The rendered bundle-catalog HTML also includes local workbench filters for
text/failure-code search, source kind, triage status, and problem-only rows, so
batch evidence can be inspected directly from the static artifact. The filter
state is reflected in URL parameters (catalogQuery, catalogSource,
catalogStatus, and catalogProblems) so a narrowed catalog review can be
shared as a plain static HTML link. scripts/browser_smoke_bundle_catalog_filters.py
generates a self-checking static page that exercises those deep links, URL
updates, and reset behavior in a browser.
Use --format text when the CI log should show the catalog's bundle counts,
catalogStatus, triage status, and snapshot-diff or real-data policy failure
counts directly beside the generated index path.
edgp triage-summary turns a report bundle directory, a deterministic report
bundle archive, or a list of EDGP JSON reports into one
edgp.triage.summary.v1 JSON rollup. It reports pass/warn/fail status, graph
size, advisory findings, denied license findings, npm diagnostic signals,
graph-diff, diff-tree, real-data coverage, and real-data coverage diff policy
gate failures, replacement-plan and replacement-plan-diff policy gate failures,
performance-report counts, benchmark scenario counts, max benchmark graph
size, contiguous-layout performance evidence,
parallel-query report/query/path-query/result-node/path-node counts,
memory-mapped parallel-query report counts, bundle-catalog integrity and
underlying triage status, and the source report list so CI systems and
workbench/RAG contexts can read one compact artifact instead of stitching
together every report manually. Rendered triage-summary HTML includes dedicated
graph-diff and diff-tree policy findings panels when graph-drift gates fail;
graph-diff findings preserve both coarse failOnChange/matchedChanges and
semantic package failOnKind/matchedKinds gates.

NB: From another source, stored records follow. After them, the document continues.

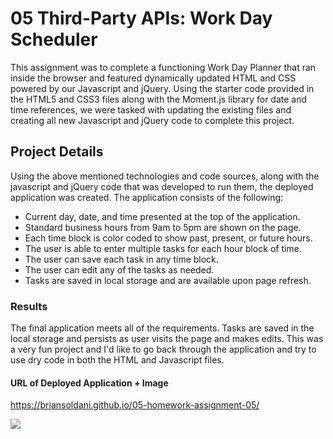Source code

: # 05 Third-Party APIs: Work Day Scheduler

This assignment was to complete a functioning Work Day Planner that ran inside the browser and featured dynamically updated HTML and CSS powered by our Javascript and jQuery. Using the starter code provided in the HTML5 and CSS3 files along with the Moment.js library for date and time references, we were tasked with updating the existing files and creating all new Javascript and jQuery code to complete this project.


## Project Details
Using the above mentioned technologies and code sources, along with the javascript and jQuery code that was developed to run them, the deployed application was created. The application consists of the following:

 - Current day, date, and time presented at the top of the application.
 - Standard business hours from 9am to 5pm are shown on the page.
 - Each time block is color coded to show past, present, or future hours.
 - The user is able to enter multiple tasks for each hour block of time.
 - The user can save each task in any time block.
 - The user can edit any of the tasks as needed.
 - Tasks are saved in local storage and are available upon page refresh.
 
 ### Results
 The final application meets all of the requirements. Tasks are saved in the local storage and persists as user visits the page and makes edits. This was a very fun project and I'd like to go back through the application and try to use dry code in both the HTML and Javascript files.


#### URL of Deployed Application + Image

 https://briansoldani.github.io/05-homework-assignment-05/

 ![](images/Work-Day_Planner.jpg)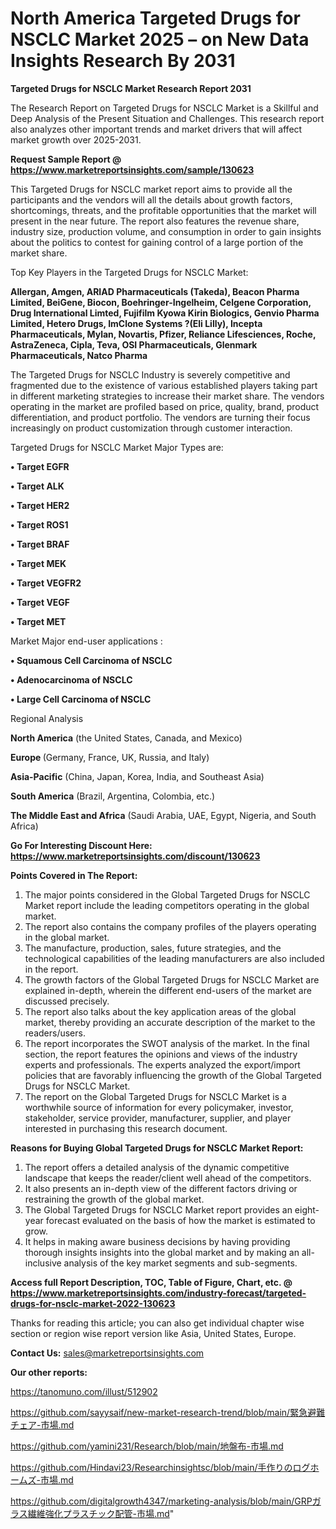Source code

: # North America Targeted Drugs for NSCLC Market 2025 – on New Data Insights Research By 2031

<strong>Targeted Drugs for NSCLC Market Research Report 2031</strong>

The Research Report on Targeted Drugs for NSCLC Market is a Skillful and Deep Analysis of the Present Situation and Challenges. This research report also analyzes other important trends and market drivers that will affect market growth over 2025-2031.

<strong>Request Sample Report @ <a href=https://www.marketreportsinsights.com/sample/130623>https://www.marketreportsinsights.com/sample/130623</a></strong>

This Targeted Drugs for NSCLC market report aims to provide all the participants and the vendors will all the details about growth factors, shortcomings, threats, and the profitable opportunities that the market will present in the near future. The report also features the revenue share, industry size, production volume, and consumption in order to gain insights about the politics to contest for gaining control of a large portion of the market share.

Top Key Players in the Targeted Drugs for NSCLC Market:

<strong>Allergan, Amgen, ARIAD Pharmaceuticals (Takeda), Beacon Pharma Limited, BeiGene, Biocon, Boehringer-Ingelheim, Celgene Corporation, Drug International Limted, Fujifilm Kyowa Kirin Biologics, Genvio Pharma Limited, Hetero Drugs, ImClone Systems ?(Eli Lilly), Incepta Pharmaceuticals, Mylan, Novartis, Pfizer, Reliance Lifesciences, Roche, AstraZeneca, Cipla, Teva, OSI Pharmaceuticals, Glenmark Pharmaceuticals, Natco Pharma</strong>

The Targeted Drugs for NSCLC Industry is severely competitive and fragmented due to the existence of various established players taking part in different marketing strategies to increase their market share. The vendors operating in the market are profiled based on price, quality, brand, product differentiation, and product portfolio. The vendors are turning their focus increasingly on product customization through customer interaction.

Targeted Drugs for NSCLC Market Major Types are:

<strong>• Target EGFR

• Target ALK

• Target HER2

• Target ROS1

• Target BRAF

• Target MEK

• Target VEGFR2

• Target VEGF

• Target MET</strong>

Market Major end-user applications :

<strong>• Squamous Cell Carcinoma of NSCLC

• Adenocarcinoma of NSCLC

• Large Cell Carcinoma of NSCLC</strong>

Regional Analysis

</u><strong><b>North America</b></strong> (the United States, Canada, and Mexico)

<strong><b>Europe </b></strong>(Germany, France, UK, Russia, and Italy)

<strong><b>Asia-Pacific</b></strong> (China, Japan, Korea, India, and Southeast Asia)

<strong><b>South America</b></strong> (Brazil, Argentina, Colombia, etc.)

<strong><b>The Middle East and Africa</b></strong> (Saudi Arabia, UAE, Egypt, Nigeria, and South Africa)

<strong>Go For Interesting Discount Here: <a href=https://www.marketreportsinsights.com/discount/130623>https://www.marketreportsinsights.com/discount/130623</a></strong>

<strong>Points Covered in The Report:</strong>
<ol>
  <li>The major points considered in the Global Targeted Drugs for NSCLC Market report include the leading competitors operating in the global market.</li>
  <li>The report also contains the company profiles of the players operating in the global market.</li>
  <li>The manufacture, production, sales, future strategies, and the technological capabilities of the leading manufacturers are also included in the report.</li>
  <li>The growth factors of the Global Targeted Drugs for NSCLC Market are explained in-depth, wherein the different end-users of the market are discussed precisely.</li>
  <li>The report also talks about the key application areas of the global market, thereby providing an accurate description of the market to the readers/users.</li>
  <li>The report incorporates the SWOT analysis of the market. In the final section, the report features the opinions and views of the industry experts and professionals. The experts analyzed the export/import policies that are favorably influencing the growth of the Global Targeted Drugs for NSCLC Market.</li>
  <li>The report on the Global Targeted Drugs for NSCLC Market is a worthwhile source of information for every policymaker, investor, stakeholder, service provider, manufacturer, supplier, and player interested in purchasing this research document.</li>
</ol>
<strong>Reasons for Buying Global Targeted Drugs for NSCLC Market Report:</strong>

<ol>
  <li>The report offers a detailed analysis of the dynamic competitive landscape that keeps the reader/client well ahead of the competitors.</li>
  <li>It also presents an in-depth view of the different factors driving or restraining the growth of the global market.</li>
  <li>The Global Targeted Drugs for NSCLC Market report provides an eight-year forecast evaluated on the basis of how the market is estimated to grow.</li>
  <li>It helps in making aware business decisions by having providing thorough insights insights into the global market and by making an all-inclusive analysis of the key market segments and sub-segments.</li>
</ol>
<strong>Access full Report Description, TOC, Table of Figure, Chart, etc. @ <a href=https://www.marketreportsinsights.com/industry-forecast/targeted-drugs-for-nsclc-market-2022-130623>https://www.marketreportsinsights.com/industry-forecast/targeted-drugs-for-nsclc-market-2022-130623</a></strong>


Thanks for reading this article; you can also get individual chapter wise section or region wise report version like Asia, United States, Europe.

<strong>Contact Us:</strong>
sales@marketreportsinsights.com

<strong>Our other reports:</strong>

<a href=https://tanomuno.com/illust/512902>https://tanomuno.com/illust/512902</a>

<a href=https://github.com/sayysaif/new-market-research-trend/blob/main/緊急避難チェア-市場.md>https://github.com/sayysaif/new-market-research-trend/blob/main/緊急避難チェア-市場.md</a>

<a href=https://github.com/yamini231/Research/blob/main/地盤布-市場.md>https://github.com/yamini231/Research/blob/main/地盤布-市場.md</a>

<a href=https://github.com/Hindavi23/Researchinsightsc/blob/main/手作りのログホームズ-市場.md>https://github.com/Hindavi23/Researchinsightsc/blob/main/手作りのログホームズ-市場.md</a>

<a href=https://github.com/digitalgrowth4347/marketing-analysis/blob/main/GRPガラス繊維強化プラスチック配管-市場.md>https://github.com/digitalgrowth4347/marketing-analysis/blob/main/GRPガラス繊維強化プラスチック配管-市場.md</a>"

Use --format text for a compact CI log line that keeps status, failed checks,
graph-diff and diff-tree policy failures, performance evidence, parallel-query
workload metrics, npm signals, and catalog failures visible without parsing
the full JSON rollup.
--fail-on-status warn|fail still
prints the selected format and returns status 2 when the computed status
reaches the selected threshold. When a bundle catalog is one of the inputs,
triage top findings preserve the catalog's matched graph-diff and diff-tree
policy details plus real-data and replacement-plan failure codes for
batch-level review.
- deepen resolver conflict explanations toward full PubGrub semantics;
- harden ecosystem adapters with larger real-world fixture suites;
- support curated vulnerability annotations and reachability policies;
- add GraphBLAS or GPU-backed traversal adapters for very large static graphs;
- turn dry-run Cypher, SBOM, and report-bundle submission plans into authenticated submission clients for automated DevSecOps flows.